I understand very well."

  Tovah consulted her notebook as she ate. "The locals all know that after the Allies overran Germany and Austria, Mengele used one of the Nazi escape networks to make his way to Rome, hid out in a monastery in the Via Sicilia, obtained a false passport in Spain, then entered Argentina in 1951. It's no news to anyone here that when Mengele realized pursuers were closing in, he crossed over to Paraguay, somehow became a Paraguayan, and lived quite openly and safely in Asunción."

  Shertok nodded. "We leaned on the American president Carter to do something about it," he said. "Carter put pressure on President Stroessner here, and Stroessner reluctantly revoked Mengele's citizenship. After that Mengele vanished, slipped out of the capital and has lived in the back country ever since."

  Briefly, she reviewed her notes.

  "Then the director got this new lead," Tovah resumed. "He felt—"

  "There have been plenty of leads lately," Shertok interrupted, "now that we've been joined by the West German government and a group of Americans in offering almost four million dollars in rewards for Mengele's capture. There was the lead, in June, that Mengele had gone to Brazil, lived under the name of Wolfgang Ger-hard, had drowned and been buried in 1979."
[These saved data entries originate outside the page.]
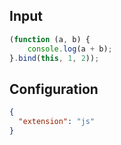 
## Input
```javascript input
(function (a, b) {
    console.log(a + b);
}.bind(this, 1, 2));
```

## Configuration
```json configuration
{
  "extension": "js"
}
```
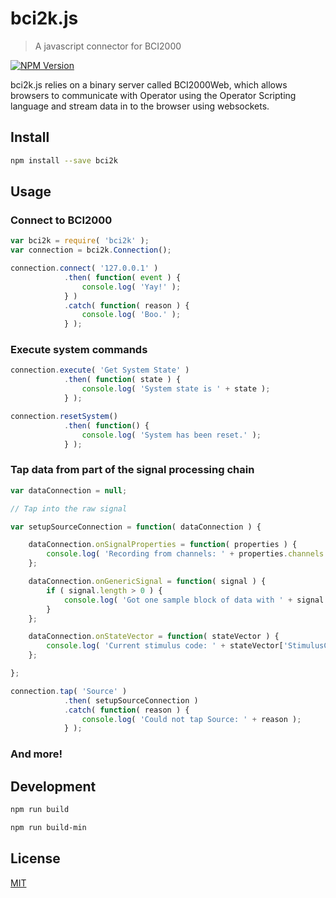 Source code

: # bci2k.js

> A javascript connector for BCI2000

[![NPM Version][npm-image]][npm-url]

bci2k.js relies on a binary server called BCI2000Web, which allows browsers to communicate with Operator using the Operator Scripting language and stream data in to the browser using websockets.

## Install

```bash
npm install --save bci2k
```

## Usage

### Connect to BCI2000

```js
var bci2k = require( 'bci2k' );
var connection = bci2k.Connection();

connection.connect( '127.0.0.1' )
            .then( function( event ) {
                console.log( 'Yay!' );
            } )
            .catch( function( reason ) {
                console.log( 'Boo.' );
            } );
```

### Execute system commands

```js
connection.execute( 'Get System State' )
            .then( function( state ) {
                console.log( 'System state is ' + state );
            } );

connection.resetSystem()
            .then( function() {
                console.log( 'System has been reset.' );
            } );
```

### Tap data from part of the signal processing chain

```js
var dataConnection = null;

// Tap into the raw signal

var setupSourceConnection = function( dataConnection ) {

    dataConnection.onSignalProperties = function( properties ) {
        console.log( 'Recording from channels: ' + properties.channels );
    };

    dataConnection.onGenericSignal = function( signal ) {
        if ( signal.length > 0 ) {
            console.log( 'Got one sample block of data with ' + signal.length + ' channels and ' + signal[0].length + ' samples.' );
        }
    };

    dataConnection.onStateVector = function( stateVector ) {
        console.log( 'Current stimulus code: ' + stateVector['StimulusCode'] );
    };

};

connection.tap( 'Source' )
            .then( setupSourceConnection )
            .catch( function( reason ) {
                console.log( 'Could not tap Source: ' + reason );
            } );
```

### And more!

## Development

```bash
npm run build
```

```bash
npm run build-min
```

## License

[MIT](http://vjpr.mit-license.org)

[npm-image]: https://img.shields.io/npm/v/bci2k.svg
[npm-url]: https://npmjs.org/package/bci2k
  "Well, as you know, Mossad never accepted the idea that Mengele had died and been buried in Brazil. They considered that the forensic report was based on a contrived plant. All a perfect ploy to put off' further investigation, and allow the living Mengele to remain safely alive in Paraguay. Anyway, the director felt that Mengele was still very much alive. In fact, according to the director, Mengele had recently been seen hale and hearty in a Paraguayan town called Nueva Germania, a ratty little colony of German settlers founded by a German teacher and Jew-hater back in the last century. Mengele went there to treat some ailing leftover Nazis. In appreciation he was given the protection of the town, and I was sent to find out if he was still there."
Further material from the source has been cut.